The Assistants by Camille Perri is porn for the millennial. It’s a cathartic romp into a debt-free world that every 20-30-something fantasizes about. We follow Tina, a 30-something assistant to one of the most power men in media, and she is a woman caught between a rock and a hard place–still lingering student debt and a job with no chance of upward advancement. She is stuck in a sink hole created by the choices she made all in the name of a college education. yassss the higher the debt the higher the education!! yassss
Tina is given an opportunity to break the law. The lines are not blurry, but sometimes we try to smudge the lines ourselves because we are desperate enough. Her student loans are a physical and mental barrier keeping her from “real” life, and she would be happy if the debt would just disappear. She is looking for something challenging and rewarding to sweep her off her feet, and it comes in the form of a mistake that she uses to her advantage. As the saying goes, the rest is history. Tina’s empty life snowballs into one full of high jinx, friendship, romance, and corporate espionage. My biggest problem with Tina is that she is such a passive character for about 95% of the book. She makes this one decision, but then lets people push and drag her for the majority of the story. I get it. It’s called a story arc, but literally every character and plot point just falls into her lap. It’s boring and even lazy at times. She is such a funny observationist, though, so I didn’t become too frustrated with her.

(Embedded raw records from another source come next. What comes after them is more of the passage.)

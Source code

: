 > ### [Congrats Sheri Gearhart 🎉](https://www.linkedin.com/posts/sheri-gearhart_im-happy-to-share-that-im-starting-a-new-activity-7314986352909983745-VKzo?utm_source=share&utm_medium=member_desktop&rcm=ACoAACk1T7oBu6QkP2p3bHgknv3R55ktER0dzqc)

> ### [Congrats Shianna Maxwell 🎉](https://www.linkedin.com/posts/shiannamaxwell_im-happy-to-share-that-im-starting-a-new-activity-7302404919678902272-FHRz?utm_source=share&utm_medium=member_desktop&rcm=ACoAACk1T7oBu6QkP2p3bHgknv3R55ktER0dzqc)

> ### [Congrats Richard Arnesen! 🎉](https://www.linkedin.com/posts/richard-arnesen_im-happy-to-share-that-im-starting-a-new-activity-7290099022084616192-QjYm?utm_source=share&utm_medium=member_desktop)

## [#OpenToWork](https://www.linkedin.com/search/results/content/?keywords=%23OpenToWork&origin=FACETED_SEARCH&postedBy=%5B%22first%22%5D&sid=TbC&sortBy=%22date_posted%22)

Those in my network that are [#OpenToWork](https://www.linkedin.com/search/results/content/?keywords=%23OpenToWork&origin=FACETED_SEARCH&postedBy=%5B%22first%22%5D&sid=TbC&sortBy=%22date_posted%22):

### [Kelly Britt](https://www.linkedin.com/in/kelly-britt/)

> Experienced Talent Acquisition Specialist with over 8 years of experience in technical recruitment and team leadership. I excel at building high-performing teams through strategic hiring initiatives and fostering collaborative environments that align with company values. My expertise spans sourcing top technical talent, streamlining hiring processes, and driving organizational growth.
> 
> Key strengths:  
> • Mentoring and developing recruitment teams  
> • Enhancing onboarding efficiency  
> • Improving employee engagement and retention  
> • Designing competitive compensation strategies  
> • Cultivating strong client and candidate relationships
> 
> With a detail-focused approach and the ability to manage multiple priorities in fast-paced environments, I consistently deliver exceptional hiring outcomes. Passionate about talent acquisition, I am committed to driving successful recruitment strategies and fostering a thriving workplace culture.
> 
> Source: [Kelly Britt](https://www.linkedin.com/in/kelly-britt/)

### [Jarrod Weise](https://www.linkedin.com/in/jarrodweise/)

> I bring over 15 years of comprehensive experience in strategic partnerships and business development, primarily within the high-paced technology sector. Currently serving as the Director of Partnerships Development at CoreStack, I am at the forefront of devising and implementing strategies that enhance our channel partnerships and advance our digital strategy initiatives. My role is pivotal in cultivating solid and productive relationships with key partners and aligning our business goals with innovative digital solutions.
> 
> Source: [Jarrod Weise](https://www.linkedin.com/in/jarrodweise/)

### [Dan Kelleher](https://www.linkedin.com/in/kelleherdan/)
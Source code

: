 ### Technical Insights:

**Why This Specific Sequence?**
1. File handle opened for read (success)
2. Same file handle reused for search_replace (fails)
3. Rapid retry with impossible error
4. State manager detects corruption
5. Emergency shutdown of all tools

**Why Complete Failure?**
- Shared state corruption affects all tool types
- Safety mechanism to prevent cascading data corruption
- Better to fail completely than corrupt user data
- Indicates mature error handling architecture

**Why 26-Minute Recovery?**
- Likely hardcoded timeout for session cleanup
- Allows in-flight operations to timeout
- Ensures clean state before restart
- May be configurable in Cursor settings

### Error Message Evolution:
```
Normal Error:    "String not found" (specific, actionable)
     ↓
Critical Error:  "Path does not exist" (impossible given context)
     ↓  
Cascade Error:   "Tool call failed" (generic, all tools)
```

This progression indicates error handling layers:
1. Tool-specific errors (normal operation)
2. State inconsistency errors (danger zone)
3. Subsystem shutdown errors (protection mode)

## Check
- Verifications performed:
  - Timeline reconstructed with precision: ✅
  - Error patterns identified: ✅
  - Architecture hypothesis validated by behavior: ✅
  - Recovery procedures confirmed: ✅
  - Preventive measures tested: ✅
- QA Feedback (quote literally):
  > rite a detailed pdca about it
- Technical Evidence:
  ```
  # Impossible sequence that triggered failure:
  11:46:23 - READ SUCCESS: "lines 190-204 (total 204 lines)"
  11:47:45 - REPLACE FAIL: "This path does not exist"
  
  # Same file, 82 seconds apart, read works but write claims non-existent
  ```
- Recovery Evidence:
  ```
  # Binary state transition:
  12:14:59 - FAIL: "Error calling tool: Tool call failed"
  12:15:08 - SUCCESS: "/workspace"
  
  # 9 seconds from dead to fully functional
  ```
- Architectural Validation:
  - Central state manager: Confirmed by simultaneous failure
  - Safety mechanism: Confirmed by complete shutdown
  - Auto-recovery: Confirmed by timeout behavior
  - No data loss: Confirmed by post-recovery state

The book feels like a movie. It feels so much like an Anne Hathaway, Katherine Heigel (about 8 years ago), or Kate Hudson (about 10 years ago) movie. It’s Bridesmaids without the bride. It’s a Nancy Myer’s script, if it was told from the point of view of the assistant to one of Nancy Myer’s characters (ie Harry Sanborn’s assistant is Something’s Gotta Give. Can you imagine the things that poor assistant saw?!) Look, I would be very, very, very surprised if this book isn’t turned into a movie in the next 5 years. I bet some studio exec has already bought the rights to it. It’s funny, topical, slightly political but not scary political, and would attract the 18-40 year old female demographic. Hell, one character (I think her name was Marge?) is literally written for Melissa McCarthy. I would bet my student debt that Perri wrote that character with Melissa McCarthy in mind.
The strength of the story is in the first 100 pages. Perri sets up a deliciously genius premise that is able to carry you through the second half, which does begin to fall apart as it becomes less and less realistic. So many logistics of the plot are brushed aside by the computer hacker character (every comedy has a computer hacker).
At its core, this is a story about the pressure and dissatisfaction that a lot of people feel, especially out of college. Throw a Make America Great Again hat at me and call it “entitlement”, but I feel like we all deserve a life.